To create this system, the engineers & # 39; Nvidia had to work in & # 39; number & # 39; challenges, the biggest of which was the permanence of the object. The problem is whether the algorithms & # 39; deep learning are generating the graphics for the world b & # 39; of & # 39 rate; 25 frames per second, how to keep items that look the same? Catanzaro says that the problem meant that the initial results of the system were "hard to look" as colors and textures "changed every frame."
The solution was to give the short-term memory system, so it can & # 39; compare each new frame with & # 39; what went before. It tries to predict things like motion in & # 39; these images, and create new frames that are consistent with & # 39; what's on the screen. All this is expensive computation expensive, so the game runs only in & # 39; 25 frames per second.
The technology is very much in the early stages, emphasizes Catanzaro, and x & # 39; likely to be few & # 39; years unless the graphics generated by the AI seen in consumer titles. He compares the situation to the development of ray tracing, the warm current techniques in graphics rendering when individual beams & # 39; light generated in & # 39; real-time to create realistic reflections, shadows and opacity f & # 39; virtual environments. "The first interactive ray beam interactive happened a long time ago, but failed to get in games until a few weeks ago," he says.
The work is not potential applications in & # 39; other areas & # 39; research, though, including robotics and automatic driving cars, which can & # 39; used to generate & # 39; training environments.

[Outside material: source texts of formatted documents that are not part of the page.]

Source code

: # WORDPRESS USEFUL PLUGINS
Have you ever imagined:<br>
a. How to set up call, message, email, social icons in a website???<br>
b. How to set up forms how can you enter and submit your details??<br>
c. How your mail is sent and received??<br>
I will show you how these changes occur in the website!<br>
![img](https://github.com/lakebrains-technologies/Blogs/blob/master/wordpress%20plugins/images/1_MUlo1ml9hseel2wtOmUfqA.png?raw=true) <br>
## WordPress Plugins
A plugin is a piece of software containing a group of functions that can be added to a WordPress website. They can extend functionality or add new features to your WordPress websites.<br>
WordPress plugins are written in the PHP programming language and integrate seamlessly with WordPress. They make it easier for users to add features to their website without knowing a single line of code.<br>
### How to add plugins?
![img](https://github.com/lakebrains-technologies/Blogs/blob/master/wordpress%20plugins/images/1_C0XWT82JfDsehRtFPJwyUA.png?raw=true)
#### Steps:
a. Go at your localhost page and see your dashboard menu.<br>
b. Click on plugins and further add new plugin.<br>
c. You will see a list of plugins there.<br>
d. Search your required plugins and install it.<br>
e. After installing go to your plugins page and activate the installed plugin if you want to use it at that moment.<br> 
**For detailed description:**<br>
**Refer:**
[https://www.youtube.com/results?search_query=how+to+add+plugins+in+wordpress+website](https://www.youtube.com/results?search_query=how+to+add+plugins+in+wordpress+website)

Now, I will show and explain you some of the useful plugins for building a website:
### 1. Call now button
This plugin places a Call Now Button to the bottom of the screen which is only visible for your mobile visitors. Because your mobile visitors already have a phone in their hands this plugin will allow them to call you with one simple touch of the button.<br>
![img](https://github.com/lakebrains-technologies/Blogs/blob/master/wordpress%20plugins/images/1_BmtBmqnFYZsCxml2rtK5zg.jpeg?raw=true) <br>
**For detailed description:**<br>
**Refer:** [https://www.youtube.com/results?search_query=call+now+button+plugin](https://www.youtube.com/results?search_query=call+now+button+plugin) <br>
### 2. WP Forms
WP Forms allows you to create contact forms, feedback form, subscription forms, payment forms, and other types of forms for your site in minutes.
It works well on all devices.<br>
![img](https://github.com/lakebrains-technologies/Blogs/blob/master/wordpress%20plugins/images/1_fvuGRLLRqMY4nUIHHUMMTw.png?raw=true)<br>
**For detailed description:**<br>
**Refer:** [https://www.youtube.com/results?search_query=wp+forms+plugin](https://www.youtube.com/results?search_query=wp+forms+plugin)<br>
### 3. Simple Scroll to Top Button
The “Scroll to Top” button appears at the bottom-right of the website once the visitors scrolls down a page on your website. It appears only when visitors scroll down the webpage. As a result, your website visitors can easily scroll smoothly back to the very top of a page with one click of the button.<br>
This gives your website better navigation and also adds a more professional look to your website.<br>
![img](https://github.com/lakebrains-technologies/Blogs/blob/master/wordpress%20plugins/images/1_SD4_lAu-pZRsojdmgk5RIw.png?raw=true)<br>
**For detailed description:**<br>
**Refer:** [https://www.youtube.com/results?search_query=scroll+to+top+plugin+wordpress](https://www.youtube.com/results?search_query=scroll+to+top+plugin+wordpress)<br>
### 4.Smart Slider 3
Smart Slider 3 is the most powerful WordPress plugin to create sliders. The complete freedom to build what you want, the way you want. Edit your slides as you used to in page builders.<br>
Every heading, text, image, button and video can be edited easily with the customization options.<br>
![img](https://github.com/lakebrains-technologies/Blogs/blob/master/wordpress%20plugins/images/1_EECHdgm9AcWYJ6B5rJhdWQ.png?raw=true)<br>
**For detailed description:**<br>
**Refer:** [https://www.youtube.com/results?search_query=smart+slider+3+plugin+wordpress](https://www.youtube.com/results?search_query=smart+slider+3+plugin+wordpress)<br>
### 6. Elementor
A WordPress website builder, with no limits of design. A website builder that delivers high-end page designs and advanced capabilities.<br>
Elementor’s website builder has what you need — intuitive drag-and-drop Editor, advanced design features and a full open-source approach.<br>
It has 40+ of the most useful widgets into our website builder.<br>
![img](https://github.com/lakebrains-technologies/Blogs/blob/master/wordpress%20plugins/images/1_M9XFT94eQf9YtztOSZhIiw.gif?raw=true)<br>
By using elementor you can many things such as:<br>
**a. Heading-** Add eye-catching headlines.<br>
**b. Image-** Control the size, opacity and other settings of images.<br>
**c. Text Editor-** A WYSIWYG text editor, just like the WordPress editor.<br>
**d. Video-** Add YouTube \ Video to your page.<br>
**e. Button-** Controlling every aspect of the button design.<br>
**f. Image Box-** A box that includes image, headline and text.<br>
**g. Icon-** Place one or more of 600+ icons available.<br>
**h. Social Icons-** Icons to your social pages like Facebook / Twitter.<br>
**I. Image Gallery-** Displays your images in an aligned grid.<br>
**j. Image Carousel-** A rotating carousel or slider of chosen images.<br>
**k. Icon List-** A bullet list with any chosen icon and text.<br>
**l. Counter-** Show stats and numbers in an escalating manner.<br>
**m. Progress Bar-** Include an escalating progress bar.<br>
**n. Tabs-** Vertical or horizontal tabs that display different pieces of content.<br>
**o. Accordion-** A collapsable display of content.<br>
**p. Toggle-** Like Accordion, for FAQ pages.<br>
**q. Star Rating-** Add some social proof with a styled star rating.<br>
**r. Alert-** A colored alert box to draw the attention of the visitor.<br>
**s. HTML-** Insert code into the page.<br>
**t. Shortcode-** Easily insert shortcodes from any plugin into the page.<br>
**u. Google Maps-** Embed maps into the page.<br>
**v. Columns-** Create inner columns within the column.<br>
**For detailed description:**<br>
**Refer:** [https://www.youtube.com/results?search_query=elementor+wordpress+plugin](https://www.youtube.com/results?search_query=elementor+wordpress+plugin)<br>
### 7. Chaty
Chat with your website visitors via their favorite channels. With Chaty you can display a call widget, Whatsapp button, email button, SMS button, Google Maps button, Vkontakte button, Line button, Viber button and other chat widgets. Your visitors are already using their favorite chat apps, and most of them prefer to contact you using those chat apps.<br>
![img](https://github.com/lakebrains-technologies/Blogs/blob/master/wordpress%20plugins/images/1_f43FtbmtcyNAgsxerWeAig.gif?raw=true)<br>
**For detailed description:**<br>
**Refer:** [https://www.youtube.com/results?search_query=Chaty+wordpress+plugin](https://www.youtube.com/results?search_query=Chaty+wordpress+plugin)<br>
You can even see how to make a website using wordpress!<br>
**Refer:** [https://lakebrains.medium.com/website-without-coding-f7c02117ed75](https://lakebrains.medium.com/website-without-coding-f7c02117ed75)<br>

And it & # 39; manifest itself in consumer products earlier, although in & # 39; a more limited capacity.
For example, this technology can & # 39; used in & # 39; of & # 39 system; Hybrid graphics, where the majority of the game provided by & # 39; traditional methods, but AI is used to create images of & # 39; people or objects. Consumers can capture the footage themselves using the & # 39; smartphones, then upload & # 39; this data to the cloud where jikkopjawha algorithms learn and put in & # 39; games. This makes it easier to create avatars that resemble such players, for example.
However, this type of & # 39; technology raises some obvious questions. F & # 39; in recent years, experts have become more concerned about the use of & # 39; deepfakes generated by CA disinformation and propaganda. Researchers have shown that it is easy to generate a fake video & # 39; politicians and celebrities to say or do things that were not, powerful weapon in & # 39; wrong hands. By pushing & # 39; to advance the capabilities of & # 39; this technology and publishing its research, Nvidia x & # 39; likely to contribute to this potential problem.

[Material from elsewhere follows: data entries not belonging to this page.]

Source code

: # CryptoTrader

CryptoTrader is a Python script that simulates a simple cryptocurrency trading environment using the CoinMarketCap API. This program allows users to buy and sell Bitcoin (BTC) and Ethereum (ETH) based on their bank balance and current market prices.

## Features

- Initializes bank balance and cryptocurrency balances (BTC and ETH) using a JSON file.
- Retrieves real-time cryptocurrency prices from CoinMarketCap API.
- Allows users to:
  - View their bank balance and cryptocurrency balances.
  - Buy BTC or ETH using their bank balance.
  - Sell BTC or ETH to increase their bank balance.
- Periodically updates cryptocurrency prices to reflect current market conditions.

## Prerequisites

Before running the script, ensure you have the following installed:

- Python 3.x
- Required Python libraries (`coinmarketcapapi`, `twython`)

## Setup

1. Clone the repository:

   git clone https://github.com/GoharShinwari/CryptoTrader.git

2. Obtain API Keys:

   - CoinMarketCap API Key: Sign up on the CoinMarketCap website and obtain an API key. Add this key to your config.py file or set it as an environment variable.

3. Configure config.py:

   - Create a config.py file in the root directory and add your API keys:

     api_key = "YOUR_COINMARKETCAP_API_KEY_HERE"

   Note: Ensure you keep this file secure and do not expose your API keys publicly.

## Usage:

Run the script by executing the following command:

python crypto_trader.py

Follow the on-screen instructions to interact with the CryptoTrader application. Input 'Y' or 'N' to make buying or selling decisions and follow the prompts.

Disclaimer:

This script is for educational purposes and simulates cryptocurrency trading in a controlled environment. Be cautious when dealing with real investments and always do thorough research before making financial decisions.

The company, though, says that this is not a new issue. "Can & # 39; [this technology] used for creating & # 39; content that is misleading? Yes. Any technology for rendering can & # 39; used to do it, "says Catanzaro. He says Nvidia is working with & # 39; partners for ways & # 39; research to discover AI fake, but ultimately recently Problem of & # 39; bad information is "a matter of & # 39; trust ". And like many issues & # 39; trust before, have to be resolved by & # 39; many ways, not just technology.
Catanzaro says that technology companies like Nvidia can take so much responsibility. "You have the power company responsible because it created electricity to empower the computer to make fake video?" Calls.

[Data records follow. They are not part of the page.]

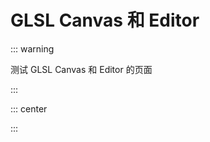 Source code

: 

# GLSL Canvas 和 Editor

::: warning

测试 GLSL Canvas 和 Editor 的页面

:::


::: center

<canvas class="glslCanvas" width="500" height="500">
</canvas>

:::

<script setup lang="ts">
import { onMounted } from "vue";

function createScript(src: string, callback?: () => void) {
    if (document) {
        const oScript = document.createElement('script');
        oScript.type = 'text/javascript';
        oScript.src = src;
        document.body.appendChild(oScript);
        callback && oScript.addEventListener('load', callback);
    }
}

onMounted(() => {
    createScript('//cdn.jsdelivr.net/npm/glslCanvas@0.2.5/dist/GlslCanvas.min.js', () => {
        let canvas = document.querySelector(".glslCanvas");
        let sandbox = new GlslCanvas(canvas);

        // Load only the Fragment Shader
        let string_frag_code = `
#ifdef GL_ES
precision mediump float;
#endif

uniform vec2 u_resolution;
uniform float u_time;
uniform vec2 u_mouse;

void main() {
    vec2 st = gl_FragCoord.xy/u_resolution.xy;
    st.x *= u_resolution.x/u_resolution.y;

    vec3 color = vec3(0.);
    color = vec3(st.x,st.y,abs(sin(u_time)));
    
    vec2 m = u_mouse/u_resolution.xy;
    m.x *= u_resolution.x/u_resolution.y;
    m.x /= 2.;
    m.y /= 2.;
    m.y += 0.5;
    
    vec4 c = vec4(color, 1.0);
    vec4 b = vec4(0.0);
    gl_FragColor = mix(b, c, smoothstep(0.01, 0.014, length(m - st) - 0.2));
}
`;
        sandbox.load(string_frag_code);
    });
});

</script>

And finally, for Nvidia, push & # 39; hereinafter the graphics generated by the CA has an obvious benefit: it will help the company sell more hardware. Since the detonation of teaching left in early 2010, the price of the stock & # 39; Nvidia increased as it seemed obvious that their computer chips were ideally suited for research and the development of learning machine.
So the AI revolution in computer graphics is good for the company's income? Certainly will not hurt & # 39 ;, Catanzaro laughs. "Anything that increases our ability to generate graphics that are more realistic and compelling think it is good for the end of the line Nvidia."